BEGIN Data shown

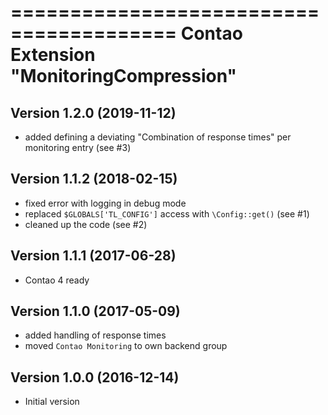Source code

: ========================================
Contao Extension "MonitoringCompression"
========================================

Version 1.2.0 (2019-11-12)
--------------------------
- added defining a deviating "Combination of response times" per monitoring entry (see #3)

Version 1.1.2 (2018-02-15)
--------------------------
- fixed error with logging in debug mode
- replaced `$GLOBALS['TL_CONFIG']` access with `\Config::get()` (see #1)
- cleaned up the code (see #2)

Version 1.1.1 (2017-06-28)
--------------------------
- Contao 4 ready

Version 1.1.0 (2017-05-09)
--------------------------
- added handling of response times
- moved `Contao Monitoring` to own backend group

Version 1.0.0 (2016-12-14)
--------------------------
- Initial version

END Data shown

▶ [Exercise]: Only the lines from the one containing "- added defining" through the end of the data above are wanted, both ends included; restate them word for word.

▶ [Result below]:
- added defining a deviating "Combination of response times" per monitoring entry (see #3)

Version 1.1.2 (2018-02-15)
--------------------------
- fixed error with logging in debug mode
- replaced `$GLOBALS['TL_CONFIG']` access with `\Config::get()` (see #1)
- cleaned up the code (see #2)

Version 1.1.1 (2017-06-28)
--------------------------
- Contao 4 ready

Version 1.1.0 (2017-05-09)
--------------------------
- added handling of response times
- moved `Contao Monitoring` to own backend group

Version 1.0.0 (2016-12-14)
--------------------------
- Initial version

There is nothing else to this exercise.